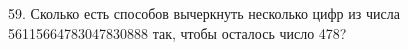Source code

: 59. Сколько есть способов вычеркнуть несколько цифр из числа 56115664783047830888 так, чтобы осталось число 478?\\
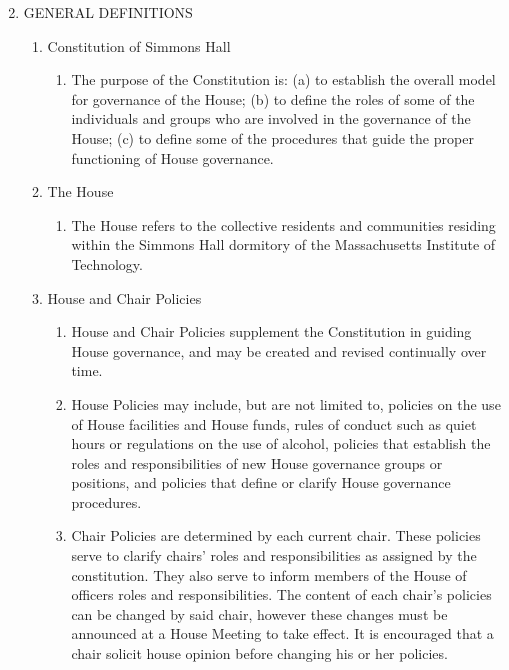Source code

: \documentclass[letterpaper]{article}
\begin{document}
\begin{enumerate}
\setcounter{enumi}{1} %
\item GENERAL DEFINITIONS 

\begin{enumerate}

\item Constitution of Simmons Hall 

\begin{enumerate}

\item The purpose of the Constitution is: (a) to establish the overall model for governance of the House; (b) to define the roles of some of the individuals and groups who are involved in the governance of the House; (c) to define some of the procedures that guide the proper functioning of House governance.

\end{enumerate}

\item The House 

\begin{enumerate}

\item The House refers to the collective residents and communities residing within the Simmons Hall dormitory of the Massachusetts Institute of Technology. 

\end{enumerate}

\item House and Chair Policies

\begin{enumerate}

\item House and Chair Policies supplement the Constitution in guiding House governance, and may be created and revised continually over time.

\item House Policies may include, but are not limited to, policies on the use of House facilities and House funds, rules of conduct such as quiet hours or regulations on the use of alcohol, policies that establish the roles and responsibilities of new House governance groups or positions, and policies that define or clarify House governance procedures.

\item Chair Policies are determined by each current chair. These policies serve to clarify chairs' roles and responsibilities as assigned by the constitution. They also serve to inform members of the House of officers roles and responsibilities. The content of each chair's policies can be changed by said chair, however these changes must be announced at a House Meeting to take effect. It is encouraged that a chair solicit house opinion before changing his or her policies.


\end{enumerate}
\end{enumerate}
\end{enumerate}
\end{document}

════

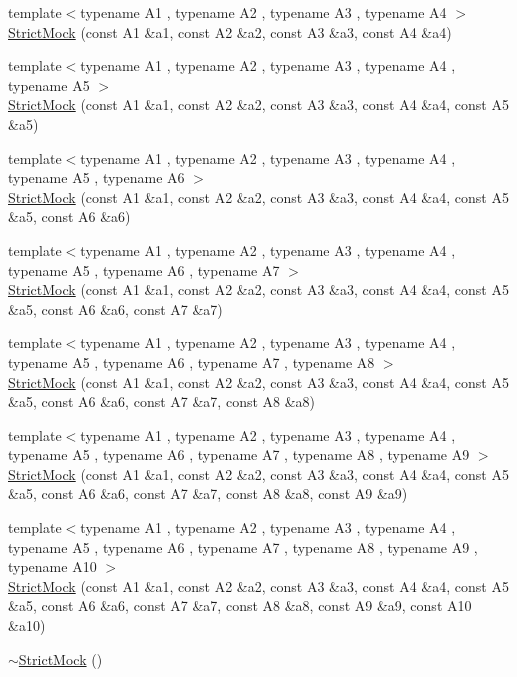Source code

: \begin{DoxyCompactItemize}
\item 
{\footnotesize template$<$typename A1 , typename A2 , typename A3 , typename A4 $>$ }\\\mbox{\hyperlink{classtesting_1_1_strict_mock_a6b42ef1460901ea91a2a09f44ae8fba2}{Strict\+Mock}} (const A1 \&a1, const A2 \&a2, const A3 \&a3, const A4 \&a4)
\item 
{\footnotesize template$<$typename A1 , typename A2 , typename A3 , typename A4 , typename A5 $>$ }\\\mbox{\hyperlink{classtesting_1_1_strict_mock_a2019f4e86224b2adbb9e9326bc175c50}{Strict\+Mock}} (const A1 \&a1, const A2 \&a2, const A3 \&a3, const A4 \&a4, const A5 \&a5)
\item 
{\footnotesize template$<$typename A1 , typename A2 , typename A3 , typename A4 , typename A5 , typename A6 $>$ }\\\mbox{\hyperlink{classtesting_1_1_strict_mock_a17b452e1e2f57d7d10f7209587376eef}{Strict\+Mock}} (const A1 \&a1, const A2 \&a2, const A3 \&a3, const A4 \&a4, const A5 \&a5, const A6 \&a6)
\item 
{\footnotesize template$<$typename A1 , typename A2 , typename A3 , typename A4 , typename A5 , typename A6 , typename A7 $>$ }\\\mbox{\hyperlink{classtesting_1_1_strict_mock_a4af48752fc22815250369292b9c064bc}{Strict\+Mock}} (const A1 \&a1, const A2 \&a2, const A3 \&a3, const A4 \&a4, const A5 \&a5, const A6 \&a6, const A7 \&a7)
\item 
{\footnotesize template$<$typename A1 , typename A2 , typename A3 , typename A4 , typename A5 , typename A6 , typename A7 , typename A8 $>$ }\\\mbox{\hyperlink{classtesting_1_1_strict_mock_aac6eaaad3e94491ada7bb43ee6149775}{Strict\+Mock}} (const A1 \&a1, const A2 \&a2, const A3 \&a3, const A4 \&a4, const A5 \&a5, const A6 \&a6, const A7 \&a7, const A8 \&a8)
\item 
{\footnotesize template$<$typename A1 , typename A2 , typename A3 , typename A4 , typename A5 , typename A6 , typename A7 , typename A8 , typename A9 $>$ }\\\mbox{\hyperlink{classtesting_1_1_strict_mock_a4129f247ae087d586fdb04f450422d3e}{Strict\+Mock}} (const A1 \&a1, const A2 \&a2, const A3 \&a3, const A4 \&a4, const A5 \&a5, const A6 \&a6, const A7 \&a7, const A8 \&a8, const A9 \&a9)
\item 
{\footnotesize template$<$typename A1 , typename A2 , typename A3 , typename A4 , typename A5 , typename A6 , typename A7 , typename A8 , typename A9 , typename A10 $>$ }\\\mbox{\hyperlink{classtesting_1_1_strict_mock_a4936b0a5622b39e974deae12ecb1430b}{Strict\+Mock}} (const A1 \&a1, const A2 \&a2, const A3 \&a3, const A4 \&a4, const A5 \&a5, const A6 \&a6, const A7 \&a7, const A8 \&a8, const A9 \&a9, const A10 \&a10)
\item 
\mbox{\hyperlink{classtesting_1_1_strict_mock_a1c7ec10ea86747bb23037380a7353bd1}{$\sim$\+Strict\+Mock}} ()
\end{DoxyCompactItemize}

════

What lines above hold the word "that"? Pull each one out.

\item The purpose of the Constitution is: (a) to establish the overall model for governance of the House; (b) to define the roles of some of the individuals and groups who are involved in the governance of the House; (c) to define some of the procedures that guide the proper functioning of House governance.
\item House Policies may include, but are not limited to, policies on the use of House facilities and House funds, rules of conduct such as quiet hours or regulations on the use of alcohol, policies that establish the roles and responsibilities of new House governance groups or positions, and policies that define or clarify House governance procedures.
\item Chair Policies are determined by each current chair. These policies serve to clarify chairs' roles and responsibilities as assigned by the constitution. They also serve to inform members of the House of officers roles and responsibilities. The content of each chair's policies can be changed by said chair, however these changes must be announced at a House Meeting to take effect. It is encouraged that a chair solicit house opinion before changing his or her policies.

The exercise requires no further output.